Dignity and support to the end

"Eight days later, he was gone.

"It was such a quick decline. In a way, I was pleased; you take some comfort he’s not in any pain anymore. He was in excruciating pain in the last year of his life.

"District nurses and Sue Ryder’s PEPS team were coming in daily to help me wash him, give him dignity, clean his mouth out, talk to him. It was just so hard.

"There was me, his parents, my parents and a few friends with him when he died. We knew it was nearly time on Sunday morning.

"I asked him not to go whilst the girls were in the house; to hang on till the girls had gone. Whenever they left the house, they’d always give him a kiss and a cuddle, and so when they said goodbye on that Sunday before they left to go to a concert, it was really hard, as I knew that’d be the last time.

"Before he died, we talked about the girls.
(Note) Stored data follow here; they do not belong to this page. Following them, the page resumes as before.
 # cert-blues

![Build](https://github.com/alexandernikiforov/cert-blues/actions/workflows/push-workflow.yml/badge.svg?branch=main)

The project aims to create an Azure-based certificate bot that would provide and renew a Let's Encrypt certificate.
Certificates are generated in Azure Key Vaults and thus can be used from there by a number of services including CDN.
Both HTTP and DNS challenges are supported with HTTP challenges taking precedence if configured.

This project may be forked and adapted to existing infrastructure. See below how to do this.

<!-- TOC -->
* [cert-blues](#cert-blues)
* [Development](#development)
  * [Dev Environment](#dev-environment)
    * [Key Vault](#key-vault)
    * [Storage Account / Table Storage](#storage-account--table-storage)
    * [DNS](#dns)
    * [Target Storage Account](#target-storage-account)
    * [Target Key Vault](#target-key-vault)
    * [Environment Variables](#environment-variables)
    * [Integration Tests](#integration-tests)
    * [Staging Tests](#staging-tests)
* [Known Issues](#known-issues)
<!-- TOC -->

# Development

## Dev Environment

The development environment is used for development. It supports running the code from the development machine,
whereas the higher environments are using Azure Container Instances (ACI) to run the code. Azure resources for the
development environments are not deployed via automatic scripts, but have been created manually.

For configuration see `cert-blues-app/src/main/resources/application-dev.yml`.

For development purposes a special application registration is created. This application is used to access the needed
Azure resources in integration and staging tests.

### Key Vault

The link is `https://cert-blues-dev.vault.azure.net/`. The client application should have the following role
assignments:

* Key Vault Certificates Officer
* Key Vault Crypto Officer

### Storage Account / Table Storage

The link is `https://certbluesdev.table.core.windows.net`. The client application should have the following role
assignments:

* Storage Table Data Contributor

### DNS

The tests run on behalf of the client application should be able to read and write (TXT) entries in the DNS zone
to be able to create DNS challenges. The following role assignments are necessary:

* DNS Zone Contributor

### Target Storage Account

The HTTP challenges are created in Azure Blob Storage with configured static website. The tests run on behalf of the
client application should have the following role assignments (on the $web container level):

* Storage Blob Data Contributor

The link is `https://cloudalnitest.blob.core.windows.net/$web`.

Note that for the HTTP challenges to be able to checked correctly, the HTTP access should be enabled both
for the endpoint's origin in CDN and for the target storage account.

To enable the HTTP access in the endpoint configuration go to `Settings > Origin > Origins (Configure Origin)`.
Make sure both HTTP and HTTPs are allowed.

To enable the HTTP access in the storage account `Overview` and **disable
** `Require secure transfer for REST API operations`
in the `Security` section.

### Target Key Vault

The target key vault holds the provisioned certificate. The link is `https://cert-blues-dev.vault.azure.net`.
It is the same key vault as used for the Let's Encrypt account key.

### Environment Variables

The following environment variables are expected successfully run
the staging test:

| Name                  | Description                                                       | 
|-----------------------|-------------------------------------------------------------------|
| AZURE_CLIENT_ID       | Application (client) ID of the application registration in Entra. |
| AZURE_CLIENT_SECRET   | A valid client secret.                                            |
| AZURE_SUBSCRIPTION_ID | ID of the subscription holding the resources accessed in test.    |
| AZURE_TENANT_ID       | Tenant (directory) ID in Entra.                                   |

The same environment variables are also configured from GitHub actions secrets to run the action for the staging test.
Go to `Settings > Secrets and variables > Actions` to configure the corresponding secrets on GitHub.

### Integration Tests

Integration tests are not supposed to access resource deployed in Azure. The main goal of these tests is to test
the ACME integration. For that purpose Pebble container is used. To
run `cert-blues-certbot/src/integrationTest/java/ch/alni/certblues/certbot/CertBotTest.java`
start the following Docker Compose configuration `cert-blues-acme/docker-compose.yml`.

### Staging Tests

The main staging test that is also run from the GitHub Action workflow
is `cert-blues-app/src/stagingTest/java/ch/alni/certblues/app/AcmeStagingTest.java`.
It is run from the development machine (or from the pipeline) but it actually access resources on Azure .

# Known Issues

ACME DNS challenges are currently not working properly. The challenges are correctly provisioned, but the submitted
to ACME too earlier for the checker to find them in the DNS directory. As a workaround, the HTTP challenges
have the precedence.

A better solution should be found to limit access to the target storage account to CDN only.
He was heartbroken he’d never get to walk them down the aisle, but it really pleased him to think of them continuing to love football and Crystal Palace, which they got from their Dad.
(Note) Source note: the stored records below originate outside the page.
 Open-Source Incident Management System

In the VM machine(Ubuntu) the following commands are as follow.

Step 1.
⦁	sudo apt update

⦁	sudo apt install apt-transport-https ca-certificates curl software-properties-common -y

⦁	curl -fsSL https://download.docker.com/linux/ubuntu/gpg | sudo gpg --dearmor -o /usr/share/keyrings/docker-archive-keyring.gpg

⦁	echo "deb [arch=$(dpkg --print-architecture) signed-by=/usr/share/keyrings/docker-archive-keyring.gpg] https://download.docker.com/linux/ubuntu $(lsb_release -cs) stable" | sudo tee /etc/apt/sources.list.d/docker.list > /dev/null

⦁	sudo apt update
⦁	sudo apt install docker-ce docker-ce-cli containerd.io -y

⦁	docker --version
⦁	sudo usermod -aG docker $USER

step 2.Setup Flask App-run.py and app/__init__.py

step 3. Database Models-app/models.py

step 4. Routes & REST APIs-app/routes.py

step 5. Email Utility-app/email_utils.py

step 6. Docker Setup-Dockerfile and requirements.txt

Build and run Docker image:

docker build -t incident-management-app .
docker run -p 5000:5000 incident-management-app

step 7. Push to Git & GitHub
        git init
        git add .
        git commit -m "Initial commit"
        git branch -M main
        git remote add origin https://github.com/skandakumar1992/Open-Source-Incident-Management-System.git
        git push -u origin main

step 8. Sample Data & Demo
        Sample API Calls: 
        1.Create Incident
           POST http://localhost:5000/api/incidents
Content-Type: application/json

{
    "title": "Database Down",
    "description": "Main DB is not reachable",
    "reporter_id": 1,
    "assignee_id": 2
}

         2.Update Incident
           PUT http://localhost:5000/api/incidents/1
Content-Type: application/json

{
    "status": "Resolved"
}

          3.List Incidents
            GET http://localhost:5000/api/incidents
"The life-sized Charlie the Chimp toy from Sue Ryder's Charlie the Chimp children's bereavement support group was with us at our home when I told the girls Chris had died; Caitlin was curled up with him. He brought the girls so much comfort, and they still have their little Charlie Chimps to this day."


Compassionate ongoing care

"You think you’re going to grow old together. We’d always say we love each other and we had so many plans together. That’s the hardest part.

"The night before he passed away, the PEPs team moved Chris to one side of his bed so I could climb in next to him. We hadn’t shared a bed for so long because he was in so much pain because of his hip. It’s a treasured memory. I loved him so much.

"My lasting memory of the care Sue Ryder provided to Chris and us as a family is the compassion they gave us all. We couldn’t have done it alone. Thank you just doesn’t seem enough. We could talk to them about anything. And, having the 24-hour helpline was a godsend.

"When we needed them, they were there. I’m still in touch with Jane at Sue Ryder and go to see her regularly. It helps."